── TASK INPUT ──

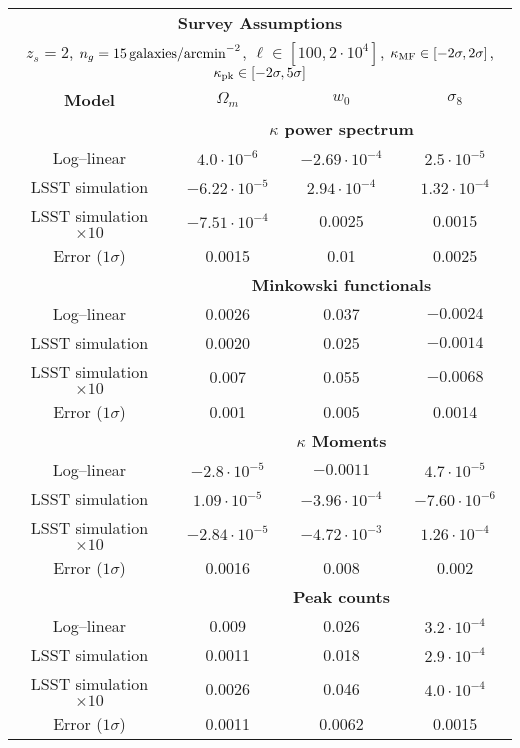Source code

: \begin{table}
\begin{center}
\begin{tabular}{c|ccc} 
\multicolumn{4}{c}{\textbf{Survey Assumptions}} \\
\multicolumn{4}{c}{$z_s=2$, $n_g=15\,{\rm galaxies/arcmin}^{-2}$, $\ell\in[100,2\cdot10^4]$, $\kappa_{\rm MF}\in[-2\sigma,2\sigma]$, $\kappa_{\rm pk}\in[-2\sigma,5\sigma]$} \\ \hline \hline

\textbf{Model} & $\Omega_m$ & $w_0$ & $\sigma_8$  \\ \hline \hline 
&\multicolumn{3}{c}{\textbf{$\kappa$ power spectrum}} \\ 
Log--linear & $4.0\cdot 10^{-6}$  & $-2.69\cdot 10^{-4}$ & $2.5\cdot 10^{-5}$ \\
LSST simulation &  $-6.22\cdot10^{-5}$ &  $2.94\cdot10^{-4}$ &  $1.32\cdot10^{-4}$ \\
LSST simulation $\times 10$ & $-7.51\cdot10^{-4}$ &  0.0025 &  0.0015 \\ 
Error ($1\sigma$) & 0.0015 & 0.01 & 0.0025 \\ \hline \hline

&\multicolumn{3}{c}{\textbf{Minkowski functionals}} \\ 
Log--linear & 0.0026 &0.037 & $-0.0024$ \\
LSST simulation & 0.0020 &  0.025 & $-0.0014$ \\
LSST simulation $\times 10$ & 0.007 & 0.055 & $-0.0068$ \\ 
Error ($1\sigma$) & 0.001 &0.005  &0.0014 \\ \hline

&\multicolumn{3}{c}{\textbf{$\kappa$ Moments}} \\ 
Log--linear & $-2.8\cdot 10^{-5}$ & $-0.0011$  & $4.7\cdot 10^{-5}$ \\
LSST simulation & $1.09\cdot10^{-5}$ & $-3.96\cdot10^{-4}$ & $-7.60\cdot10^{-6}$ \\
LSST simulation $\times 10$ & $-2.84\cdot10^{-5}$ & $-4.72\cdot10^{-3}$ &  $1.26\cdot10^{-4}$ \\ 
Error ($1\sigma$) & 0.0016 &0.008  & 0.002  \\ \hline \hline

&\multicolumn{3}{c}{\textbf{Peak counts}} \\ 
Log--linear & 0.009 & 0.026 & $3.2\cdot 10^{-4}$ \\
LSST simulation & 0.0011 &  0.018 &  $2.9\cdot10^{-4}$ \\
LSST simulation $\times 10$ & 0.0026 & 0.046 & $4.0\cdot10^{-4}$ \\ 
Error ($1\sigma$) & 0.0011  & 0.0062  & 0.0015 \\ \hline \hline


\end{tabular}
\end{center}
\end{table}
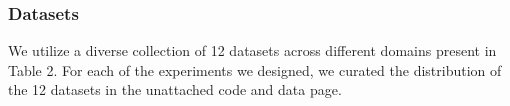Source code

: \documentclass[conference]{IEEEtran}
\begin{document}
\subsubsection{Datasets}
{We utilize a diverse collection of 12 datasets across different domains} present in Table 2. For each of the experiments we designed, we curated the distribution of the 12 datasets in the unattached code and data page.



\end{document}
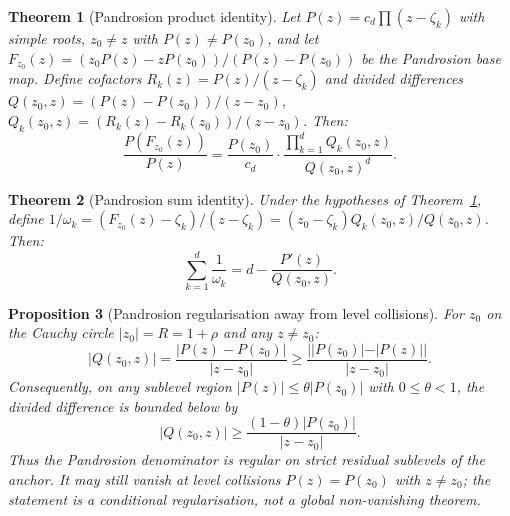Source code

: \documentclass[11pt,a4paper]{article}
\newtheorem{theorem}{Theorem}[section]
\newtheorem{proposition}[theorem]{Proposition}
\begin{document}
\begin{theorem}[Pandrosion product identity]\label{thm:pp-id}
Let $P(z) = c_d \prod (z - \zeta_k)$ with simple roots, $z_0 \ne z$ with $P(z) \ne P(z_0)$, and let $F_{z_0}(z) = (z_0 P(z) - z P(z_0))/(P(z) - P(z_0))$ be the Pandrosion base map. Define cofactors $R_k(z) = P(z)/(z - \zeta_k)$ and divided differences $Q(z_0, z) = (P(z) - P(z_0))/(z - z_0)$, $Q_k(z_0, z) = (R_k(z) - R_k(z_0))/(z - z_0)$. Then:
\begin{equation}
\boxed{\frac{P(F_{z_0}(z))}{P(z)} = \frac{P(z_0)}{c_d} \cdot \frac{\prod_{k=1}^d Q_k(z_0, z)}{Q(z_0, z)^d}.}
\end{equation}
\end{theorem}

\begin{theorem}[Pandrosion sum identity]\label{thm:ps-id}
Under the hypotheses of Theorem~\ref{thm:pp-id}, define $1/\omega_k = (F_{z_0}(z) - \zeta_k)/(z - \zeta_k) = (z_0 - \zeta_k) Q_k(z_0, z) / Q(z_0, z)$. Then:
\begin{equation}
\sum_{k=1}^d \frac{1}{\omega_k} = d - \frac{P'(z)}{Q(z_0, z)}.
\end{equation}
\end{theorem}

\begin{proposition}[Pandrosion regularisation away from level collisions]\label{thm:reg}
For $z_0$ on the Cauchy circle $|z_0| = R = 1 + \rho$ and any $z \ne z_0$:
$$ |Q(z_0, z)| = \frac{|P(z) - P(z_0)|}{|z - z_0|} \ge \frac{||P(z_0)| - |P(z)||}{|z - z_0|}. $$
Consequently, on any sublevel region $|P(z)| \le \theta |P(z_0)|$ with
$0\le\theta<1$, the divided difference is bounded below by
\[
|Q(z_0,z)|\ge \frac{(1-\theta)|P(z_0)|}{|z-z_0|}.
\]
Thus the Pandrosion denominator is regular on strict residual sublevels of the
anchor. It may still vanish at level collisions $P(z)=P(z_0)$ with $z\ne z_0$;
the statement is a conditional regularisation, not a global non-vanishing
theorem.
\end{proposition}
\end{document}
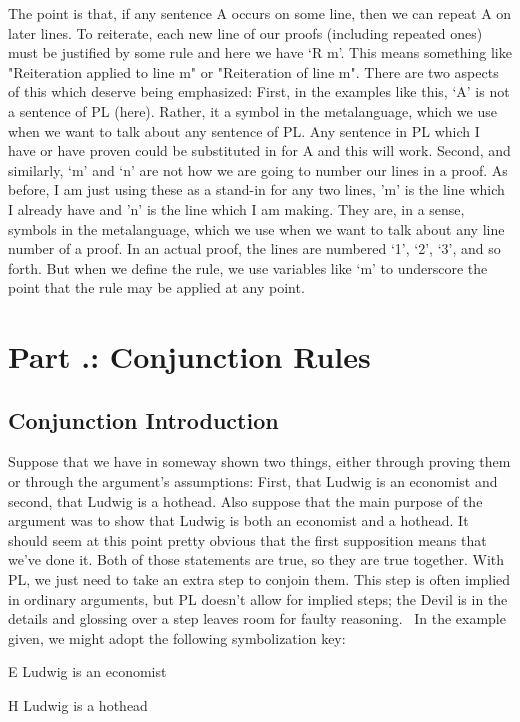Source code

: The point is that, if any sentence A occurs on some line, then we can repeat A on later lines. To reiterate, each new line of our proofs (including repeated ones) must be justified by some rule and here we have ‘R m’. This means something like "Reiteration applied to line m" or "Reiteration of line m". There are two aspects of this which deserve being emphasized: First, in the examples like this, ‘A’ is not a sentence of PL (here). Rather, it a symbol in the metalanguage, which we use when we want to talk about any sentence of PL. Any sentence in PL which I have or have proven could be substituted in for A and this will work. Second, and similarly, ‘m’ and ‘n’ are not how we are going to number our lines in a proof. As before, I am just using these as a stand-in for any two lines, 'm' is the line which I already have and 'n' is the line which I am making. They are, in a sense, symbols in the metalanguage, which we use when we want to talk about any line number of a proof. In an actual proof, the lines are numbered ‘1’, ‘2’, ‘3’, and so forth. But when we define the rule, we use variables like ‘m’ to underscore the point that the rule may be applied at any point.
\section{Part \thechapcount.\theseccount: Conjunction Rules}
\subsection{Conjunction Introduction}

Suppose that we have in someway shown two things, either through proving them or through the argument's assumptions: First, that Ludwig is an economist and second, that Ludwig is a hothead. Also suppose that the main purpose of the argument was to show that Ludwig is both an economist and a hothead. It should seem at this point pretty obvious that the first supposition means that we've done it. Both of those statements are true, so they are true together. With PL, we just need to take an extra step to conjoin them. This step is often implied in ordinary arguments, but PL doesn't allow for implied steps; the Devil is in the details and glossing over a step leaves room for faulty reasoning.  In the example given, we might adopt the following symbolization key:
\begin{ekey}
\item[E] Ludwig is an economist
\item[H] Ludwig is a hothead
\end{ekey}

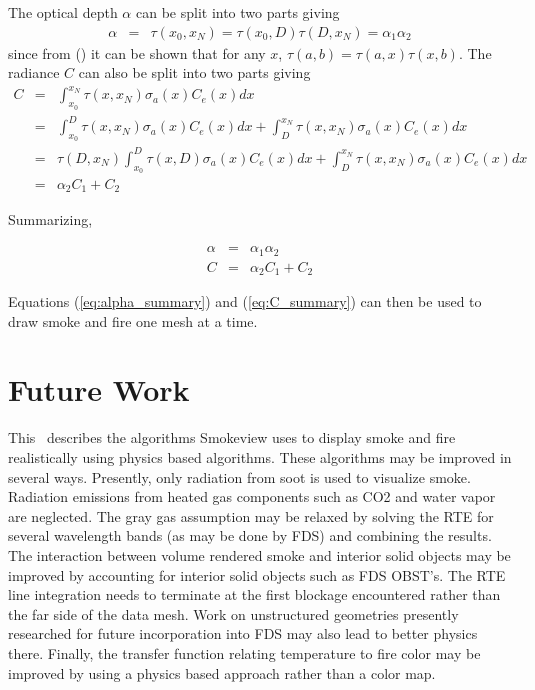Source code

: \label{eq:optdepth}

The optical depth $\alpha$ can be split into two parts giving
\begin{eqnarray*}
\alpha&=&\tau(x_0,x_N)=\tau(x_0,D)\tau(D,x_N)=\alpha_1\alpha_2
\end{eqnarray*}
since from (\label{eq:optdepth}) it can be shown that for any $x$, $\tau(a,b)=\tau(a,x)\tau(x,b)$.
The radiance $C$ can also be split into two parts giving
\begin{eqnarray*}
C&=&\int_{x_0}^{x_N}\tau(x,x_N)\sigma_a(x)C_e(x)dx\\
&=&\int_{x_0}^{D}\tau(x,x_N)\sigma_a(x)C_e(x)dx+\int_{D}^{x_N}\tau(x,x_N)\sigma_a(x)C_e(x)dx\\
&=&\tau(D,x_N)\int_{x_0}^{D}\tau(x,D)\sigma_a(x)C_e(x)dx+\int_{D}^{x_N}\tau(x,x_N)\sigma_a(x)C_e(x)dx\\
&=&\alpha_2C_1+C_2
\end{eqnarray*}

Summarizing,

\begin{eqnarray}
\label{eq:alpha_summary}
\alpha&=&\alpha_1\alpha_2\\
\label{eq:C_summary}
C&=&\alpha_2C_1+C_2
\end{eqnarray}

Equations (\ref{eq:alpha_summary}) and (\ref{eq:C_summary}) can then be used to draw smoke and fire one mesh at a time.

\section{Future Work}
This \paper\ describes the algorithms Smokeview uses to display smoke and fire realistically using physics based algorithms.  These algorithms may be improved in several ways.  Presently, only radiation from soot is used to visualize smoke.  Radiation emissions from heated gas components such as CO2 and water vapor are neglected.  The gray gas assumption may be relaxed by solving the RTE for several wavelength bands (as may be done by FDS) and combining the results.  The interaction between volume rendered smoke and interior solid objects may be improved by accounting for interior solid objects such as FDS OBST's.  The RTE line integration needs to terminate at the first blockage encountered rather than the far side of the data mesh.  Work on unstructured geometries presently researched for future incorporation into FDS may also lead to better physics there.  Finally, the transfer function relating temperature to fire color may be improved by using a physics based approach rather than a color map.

───

-- WORK TO COMPLETE --
When a line of the records has the word "split", pick it out and copy it.

-- RESULT --
The optical depth $\alpha$ can be split into two parts giving
The radiance $C$ can also be split into two parts giving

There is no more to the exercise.